Skip to content

Improving startup time

Charles Oliver Nutter edited this page May 12, 2021 · 30 revisions

JRuby, being built atop an optimizing VM (the JVM), sometimes tends to start up more slowly than the C-based, non-optimizing standard Ruby. This can often be very frustrating when running lots of commands at the command line. This page offers some tips and tricks to improve startup time

Note that some of these tips are not recommended for general execution; for example, disabling JRuby's JIT will obviously reduce runtime performance. Mix and match to suit your needs.

Use the "--dev" flag

As of JRuby 1.7.12 and jruby-launcher 1.1.0, you can pass the --dev option to JRuby to choose the fastest-starting JVM and JRuby flags (at the expense of long-running code speed). Currently this enables the following settings:

  • client mode where applicable (generally older 32-bit JVMs)
  • TieredCompilation and TieredStopAtLevel=1, equivalent to client mode on newer Hotspot-based JVMs
  • compile.mode=OFF to disable JRuby's JVM bytecode compiler
  • jruby.compile.invokedynamic=false to disable the slow-to-warmup invokedynamic features of JRuby

The --dev flag combines several tips from below, as noted.

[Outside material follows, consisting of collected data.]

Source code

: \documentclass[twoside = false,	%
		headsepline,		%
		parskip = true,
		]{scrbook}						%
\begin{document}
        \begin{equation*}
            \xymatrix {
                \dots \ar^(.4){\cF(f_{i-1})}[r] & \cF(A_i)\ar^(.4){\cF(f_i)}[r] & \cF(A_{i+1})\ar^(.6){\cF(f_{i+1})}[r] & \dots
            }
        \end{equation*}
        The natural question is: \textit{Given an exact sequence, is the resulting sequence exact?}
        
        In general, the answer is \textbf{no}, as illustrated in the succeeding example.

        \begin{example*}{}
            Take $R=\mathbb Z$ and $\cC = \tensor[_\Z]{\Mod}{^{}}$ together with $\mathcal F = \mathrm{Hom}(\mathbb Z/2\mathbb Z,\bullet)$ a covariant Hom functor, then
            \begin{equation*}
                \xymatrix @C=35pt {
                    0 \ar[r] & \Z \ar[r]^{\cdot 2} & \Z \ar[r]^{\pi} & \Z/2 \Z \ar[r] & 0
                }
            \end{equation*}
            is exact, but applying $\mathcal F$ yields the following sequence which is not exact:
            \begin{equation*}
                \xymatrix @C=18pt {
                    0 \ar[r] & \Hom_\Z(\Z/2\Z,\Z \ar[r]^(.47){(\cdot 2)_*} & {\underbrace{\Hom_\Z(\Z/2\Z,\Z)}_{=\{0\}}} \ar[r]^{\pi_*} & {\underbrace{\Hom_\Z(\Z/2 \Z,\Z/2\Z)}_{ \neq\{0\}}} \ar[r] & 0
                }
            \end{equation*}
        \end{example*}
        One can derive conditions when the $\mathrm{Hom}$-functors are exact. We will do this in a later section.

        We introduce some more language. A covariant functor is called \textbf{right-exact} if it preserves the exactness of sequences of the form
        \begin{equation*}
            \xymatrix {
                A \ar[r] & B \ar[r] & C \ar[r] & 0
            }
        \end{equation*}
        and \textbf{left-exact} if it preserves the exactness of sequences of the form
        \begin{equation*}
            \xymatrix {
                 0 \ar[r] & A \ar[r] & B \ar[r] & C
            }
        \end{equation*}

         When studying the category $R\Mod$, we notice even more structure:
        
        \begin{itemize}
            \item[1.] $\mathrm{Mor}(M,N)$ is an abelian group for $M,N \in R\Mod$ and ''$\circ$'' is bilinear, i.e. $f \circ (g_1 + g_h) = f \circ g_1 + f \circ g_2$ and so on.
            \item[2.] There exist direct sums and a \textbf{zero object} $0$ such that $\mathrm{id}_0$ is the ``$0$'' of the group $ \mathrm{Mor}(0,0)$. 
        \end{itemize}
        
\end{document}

Ensure your system has adequate entropy

Via issues like jruby/jruby#1896, we have learned that some Linux users run into startup and execution bottlenecks due to exhausting the random number entropy pool.

When JRuby boots up, the JDK libraries responsible for random number generation go to /dev/random for (at least) initial entropy. After this point, more recent versions of JRuby will use a PRNG for subsequent random numbers, but older versions will continue to return to /dev/random. Unfortunately /dev/random can "run out" of "good" random numbers, providing a guarantee that reads from it will not return until the entropy pool is restored. On some systems -- especially virtualized -- the entropy pool can be small enough that this slows down JRuby's startup time or execution time significantly.

You may be able to solve these issues by supplying more entropy to the Linux kernel or by configuring it to maintain a larger entropy pool on its own. Here's a good article on setting up additional sources of entropy.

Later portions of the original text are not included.